In addition to cyber we are now faced with a new array of emerging risks from disruptive technologies
The Institute of Directors says two key themes - IT and people - dominate its annual Directors’ Risk Survey report.
From external, to internal, to emerging risks, directors raised concerns about cyber, IT disruption, the loss of a key person, talent attraction and retention, according to the report, which was produced in conjunction with Marsh.
Marcus Pearson, country head for Marsh New Zealand, says when the first Directors’ Risk Survey came out in 2013, cyber risks were perceived to be an emerging risk, or did not have an impact on businesses on a daily basis.
Five years later, cyber is the number one external risk and the number one emerging risk, he says.
“In addition to cyber we are now faced with a new array of emerging risks from disruptive technologies,” he says. “Artificial intelligence, blockchain and robotics are all set to interrupt and/or revolutionise the way we do things.”
Often referred to as the 4th Industrial Revolution, these innovations bring with them a new set of risks from a governance and societal perspective.
“Organisations need to work as a team to effectively manage these cyber risks.
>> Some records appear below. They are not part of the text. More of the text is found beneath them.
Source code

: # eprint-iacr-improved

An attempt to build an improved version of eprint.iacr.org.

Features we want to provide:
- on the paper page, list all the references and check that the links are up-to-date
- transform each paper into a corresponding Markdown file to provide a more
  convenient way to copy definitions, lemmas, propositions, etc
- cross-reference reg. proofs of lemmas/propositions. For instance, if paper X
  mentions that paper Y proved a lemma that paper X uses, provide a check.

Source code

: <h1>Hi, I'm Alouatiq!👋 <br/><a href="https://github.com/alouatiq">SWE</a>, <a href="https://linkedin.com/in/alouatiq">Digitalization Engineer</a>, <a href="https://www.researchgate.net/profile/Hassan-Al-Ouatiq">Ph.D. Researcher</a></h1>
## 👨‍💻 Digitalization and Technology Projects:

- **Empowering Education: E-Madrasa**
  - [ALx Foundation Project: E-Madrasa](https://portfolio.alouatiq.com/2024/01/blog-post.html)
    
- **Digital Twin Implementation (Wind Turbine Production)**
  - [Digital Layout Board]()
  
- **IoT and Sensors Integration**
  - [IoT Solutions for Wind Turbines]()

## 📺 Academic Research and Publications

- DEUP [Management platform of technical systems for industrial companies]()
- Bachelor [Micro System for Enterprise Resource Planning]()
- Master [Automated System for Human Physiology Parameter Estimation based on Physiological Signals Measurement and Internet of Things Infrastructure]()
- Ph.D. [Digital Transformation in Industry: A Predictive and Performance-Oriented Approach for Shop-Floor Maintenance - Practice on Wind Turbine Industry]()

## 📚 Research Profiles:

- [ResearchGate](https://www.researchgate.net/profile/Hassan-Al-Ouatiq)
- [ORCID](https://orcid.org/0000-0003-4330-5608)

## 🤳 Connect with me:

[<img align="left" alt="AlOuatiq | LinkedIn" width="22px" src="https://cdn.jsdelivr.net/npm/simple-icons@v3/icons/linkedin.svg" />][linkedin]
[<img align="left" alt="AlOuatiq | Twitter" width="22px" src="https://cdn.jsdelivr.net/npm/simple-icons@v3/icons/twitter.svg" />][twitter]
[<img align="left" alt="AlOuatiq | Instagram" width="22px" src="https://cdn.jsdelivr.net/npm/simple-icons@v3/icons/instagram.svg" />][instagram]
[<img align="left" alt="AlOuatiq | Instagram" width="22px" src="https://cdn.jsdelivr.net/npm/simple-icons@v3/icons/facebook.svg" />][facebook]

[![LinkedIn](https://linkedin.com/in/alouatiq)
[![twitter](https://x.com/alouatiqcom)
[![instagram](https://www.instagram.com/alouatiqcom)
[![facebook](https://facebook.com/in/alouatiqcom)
By sharing oversight responsibility among stakeholders – including boards, C-suite executives, risk professionals and IT professionals – the managerial and technological challenges presented can be reduced,” says Pearson.
The report was based on the results of a survey conducted in March among 570 IoD members.
Suppliers can be used as a 'back door' to get into a larger, more high profile organisation
Pearson explains the areas of concern were split into external and internal facing risks.
For external risks, cyber risk was considered the biggest risk for the second year running, with with 86 per cent of businesses rating it as medium or high.
This result is very consistent with two other surveys that have recently been run in New Zealand, he says.
The World Economic Forum Global Risk Survey ranked cyber as the third greatest risk for NZ, while 60 per cent of respondents to the Global Cyber Risk Perception Survey, run by Marsh and Microsoft, said that cyber was in their top five risks.
Nearly 30 per cent of those surveyed by IoD, meanwhile, say that they did not have an effective risk management framework in place to manage this risk. Part of this could be due to not knowing where to start, the report states.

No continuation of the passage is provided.